We spend years and years planning and saving for retirement. Yet, when it’s time to start spending our nest egg, it’s not always clear how to move forward. That said, perhaps it’s best to break this complex item down into a few simple steps:

1) Have a retirement plan in place

2) Keep your portfolio invested
3) Rebalance the portfolio as needed (in conjunction with cash flow needs)

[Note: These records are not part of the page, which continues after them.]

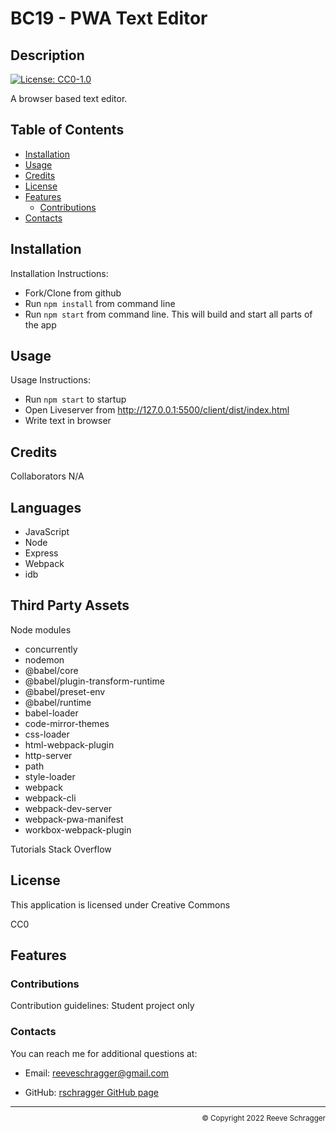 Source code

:# BC19 - PWA Text Editor

  ## Description
  
  [![License: CC0-1.0](https://img.shields.io/badge/License-CC0_1.0-lightgrey.svg)](http://creativecommons.org/publicdomain/zero/1.0/)
  
  A browser based text editor.
  
  ## Table of Contents
  
  - [Installation](#installation)
  - [Usage](#usage)
  - [Credits](#credits)
  - [License](#license)
  - [Features](#features)
      - [Contributions](#contributions)
  - [Contacts](#contacts)
  
  ## Installation
   
  Installation Instructions:
  - Fork/Clone from github
  - Run `npm install` from command line
- Run `npm start` from command line. This will build and start all parts of the app
  </p>

## Usage 
  Usage Instructions:
- Run `npm start` to startup
- Open Liveserver from http://127.0.0.1:5500/client/dist/index.html 
-  Write text in browser
</p>

## Credits
   
  Collaborators N/A
</p>

## Languages
- JavaScript
- Node
- Express
- Webpack
- idb
</p>
  
## Third Party Assets 
  Node modules
  - concurrently
  - nodemon
  - @babel/core
 - @babel/plugin-transform-runtime
  - @babel/preset-env
  - @babel/runtime
  - babel-loader
  - code-mirror-themes
  - css-loader
  - html-webpack-plugin
  - http-server
  - path
  - style-loader
  - webpack
  - webpack-cli
  - webpack-dev-server
  - webpack-pwa-manifest
  - workbox-webpack-plugin
  
  Tutorials Stack Overflow
  </p>

## License
   
  This application is licensed under Creative Commons

  CC0
  </p>

## Features
</p>

### Contributions
   
  Contribution guidelines: Student project only
   
  
  ### Contacts
   
  You can reach me for additional questions at:
  - Email: [reeveschragger@gmail.com](mailto:reeveschragger@gmail.com)

  - GitHub: [rschragger GitHub page](https://github.com/rschragger)

  
  <div class="footer" style="text-align:right; font-size:smaller"><hr>
  &copy; Copyright 2022 Reeve Schragger
</div>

The third step obviously requires more detail and specifics in order to determine where to generate the cash flow from. Individual investor portfolios will vary greatly of course, but let’s assume a balanced portfolio of both fixed income products and equities. There are a few points to bear in mind, in addition to the income that would already be generated from the fixed income portion, and on top of any other employer and/or government pensions that wouldn’t provide enough retirement income.

Firstly, consider taxation and try to tap into funds outside of registered retirement plans, such as TFSA & non-registered and/or corporate accounts. Within non-registered and corporate accounts where dividends, income and capital gains are taxed differently, compare the tax consequence in advance of selling individual investments such as stocks, bonds, mutual funds or ETF’s.

Beyond that, when one withdraws funds from registered plans such as RIF’s and/or LIF’s (required from age 72 onward) overall income needs to be taken into account, it can potentially affect government benefits such as OAS (Old Age Security), as well as income splitting opportunities with a spouse.

The idea of maintaining your principal investment and withdrawing merely the amount of return it generates is another strategy to consider, but it may or may not be feasible given individual cash flow requirements and portfolio size.

In closing, many people seem to make the critical oversight in retirement income planning of limiting their strategy to merely withdrawing interest and dividends, and disregard other strategies such as capturing portfolio growth as a form of income. Each individual retirement planning situation is unique and therefore all angles should be considered, especially as needs and income requirements may vary from year to year.